BRIEF: Send back all of the data, word for word.

RECORDS FOR THE EXERCISE:
• • • • •
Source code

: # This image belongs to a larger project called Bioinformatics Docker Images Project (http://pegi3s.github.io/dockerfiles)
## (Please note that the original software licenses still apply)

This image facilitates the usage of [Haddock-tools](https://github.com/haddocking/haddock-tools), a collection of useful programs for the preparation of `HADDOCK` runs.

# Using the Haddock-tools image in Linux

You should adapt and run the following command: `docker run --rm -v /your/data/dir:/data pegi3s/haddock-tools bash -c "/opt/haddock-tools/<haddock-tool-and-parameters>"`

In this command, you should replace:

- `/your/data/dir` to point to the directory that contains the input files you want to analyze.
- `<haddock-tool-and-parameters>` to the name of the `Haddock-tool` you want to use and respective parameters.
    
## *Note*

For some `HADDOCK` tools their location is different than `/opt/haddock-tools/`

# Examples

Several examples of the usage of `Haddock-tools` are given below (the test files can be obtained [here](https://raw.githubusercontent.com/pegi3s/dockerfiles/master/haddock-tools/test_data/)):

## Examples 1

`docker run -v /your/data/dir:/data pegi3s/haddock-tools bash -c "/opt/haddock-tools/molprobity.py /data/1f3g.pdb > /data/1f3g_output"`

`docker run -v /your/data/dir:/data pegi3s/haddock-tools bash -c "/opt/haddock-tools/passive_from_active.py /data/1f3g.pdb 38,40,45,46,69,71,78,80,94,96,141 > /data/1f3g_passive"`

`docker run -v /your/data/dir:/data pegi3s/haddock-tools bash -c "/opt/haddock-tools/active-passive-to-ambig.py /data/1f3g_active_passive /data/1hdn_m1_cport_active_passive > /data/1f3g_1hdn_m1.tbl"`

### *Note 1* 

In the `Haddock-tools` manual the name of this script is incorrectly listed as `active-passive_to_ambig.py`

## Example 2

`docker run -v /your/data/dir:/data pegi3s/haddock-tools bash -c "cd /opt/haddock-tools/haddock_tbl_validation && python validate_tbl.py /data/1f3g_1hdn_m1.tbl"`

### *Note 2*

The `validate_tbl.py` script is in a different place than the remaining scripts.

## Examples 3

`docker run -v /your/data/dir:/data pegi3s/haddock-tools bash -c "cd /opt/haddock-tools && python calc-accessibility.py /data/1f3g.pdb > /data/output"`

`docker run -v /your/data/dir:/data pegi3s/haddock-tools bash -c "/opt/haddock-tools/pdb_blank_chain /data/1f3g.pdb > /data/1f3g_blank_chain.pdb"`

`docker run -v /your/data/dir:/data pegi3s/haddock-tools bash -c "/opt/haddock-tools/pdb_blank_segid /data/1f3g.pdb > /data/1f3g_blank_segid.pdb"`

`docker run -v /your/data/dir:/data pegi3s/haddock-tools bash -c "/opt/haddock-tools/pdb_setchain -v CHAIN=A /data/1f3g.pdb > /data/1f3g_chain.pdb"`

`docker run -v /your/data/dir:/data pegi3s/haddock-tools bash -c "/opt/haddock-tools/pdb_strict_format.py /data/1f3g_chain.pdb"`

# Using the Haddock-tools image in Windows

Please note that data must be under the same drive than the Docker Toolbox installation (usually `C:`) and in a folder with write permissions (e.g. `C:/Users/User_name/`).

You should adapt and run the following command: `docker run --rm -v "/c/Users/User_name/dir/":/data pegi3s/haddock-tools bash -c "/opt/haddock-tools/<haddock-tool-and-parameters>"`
• • • • •
TASK RESULT:
Source code

: # This image belongs to a larger project called Bioinformatics Docker Images Project (http://pegi3s.github.io/dockerfiles)
## (Please note that the original software licenses still apply)

This image facilitates the usage of [Haddock-tools](https://github.com/haddocking/haddock-tools), a collection of useful programs for the preparation of `HADDOCK` runs.

# Using the Haddock-tools image in Linux

You should adapt and run the following command: `docker run --rm -v /your/data/dir:/data pegi3s/haddock-tools bash -c "/opt/haddock-tools/<haddock-tool-and-parameters>"`

In this command, you should replace:

- `/your/data/dir` to point to the directory that contains the input files you want to analyze.
- `<haddock-tool-and-parameters>` to the name of the `Haddock-tool` you want to use and respective parameters.
    
## *Note*

For some `HADDOCK` tools their location is different than `/opt/haddock-tools/`

# Examples

Several examples of the usage of `Haddock-tools` are given below (the test files can be obtained [here](https://raw.githubusercontent.com/pegi3s/dockerfiles/master/haddock-tools/test_data/)):

## Examples 1

`docker run -v /your/data/dir:/data pegi3s/haddock-tools bash -c "/opt/haddock-tools/molprobity.py /data/1f3g.pdb > /data/1f3g_output"`

`docker run -v /your/data/dir:/data pegi3s/haddock-tools bash -c "/opt/haddock-tools/passive_from_active.py /data/1f3g.pdb 38,40,45,46,69,71,78,80,94,96,141 > /data/1f3g_passive"`

`docker run -v /your/data/dir:/data pegi3s/haddock-tools bash -c "/opt/haddock-tools/active-passive-to-ambig.py /data/1f3g_active_passive /data/1hdn_m1_cport_active_passive > /data/1f3g_1hdn_m1.tbl"`

### *Note 1* 

In the `Haddock-tools` manual the name of this script is incorrectly listed as `active-passive_to_ambig.py`

## Example 2

`docker run -v /your/data/dir:/data pegi3s/haddock-tools bash -c "cd /opt/haddock-tools/haddock_tbl_validation && python validate_tbl.py /data/1f3g_1hdn_m1.tbl"`

### *Note 2*

The `validate_tbl.py` script is in a different place than the remaining scripts.

## Examples 3

`docker run -v /your/data/dir:/data pegi3s/haddock-tools bash -c "cd /opt/haddock-tools && python calc-accessibility.py /data/1f3g.pdb > /data/output"`

`docker run -v /your/data/dir:/data pegi3s/haddock-tools bash -c "/opt/haddock-tools/pdb_blank_chain /data/1f3g.pdb > /data/1f3g_blank_chain.pdb"`

`docker run -v /your/data/dir:/data pegi3s/haddock-tools bash -c "/opt/haddock-tools/pdb_blank_segid /data/1f3g.pdb > /data/1f3g_blank_segid.pdb"`

`docker run -v /your/data/dir:/data pegi3s/haddock-tools bash -c "/opt/haddock-tools/pdb_setchain -v CHAIN=A /data/1f3g.pdb > /data/1f3g_chain.pdb"`

`docker run -v /your/data/dir:/data pegi3s/haddock-tools bash -c "/opt/haddock-tools/pdb_strict_format.py /data/1f3g_chain.pdb"`

# Using the Haddock-tools image in Windows

Please note that data must be under the same drive than the Docker Toolbox installation (usually `C:`) and in a folder with write permissions (e.g. `C:/Users/User_name/`).

You should adapt and run the following command: `docker run --rm -v "/c/Users/User_name/dir/":/data pegi3s/haddock-tools bash -c "/opt/haddock-tools/<haddock-tool-and-parameters>"`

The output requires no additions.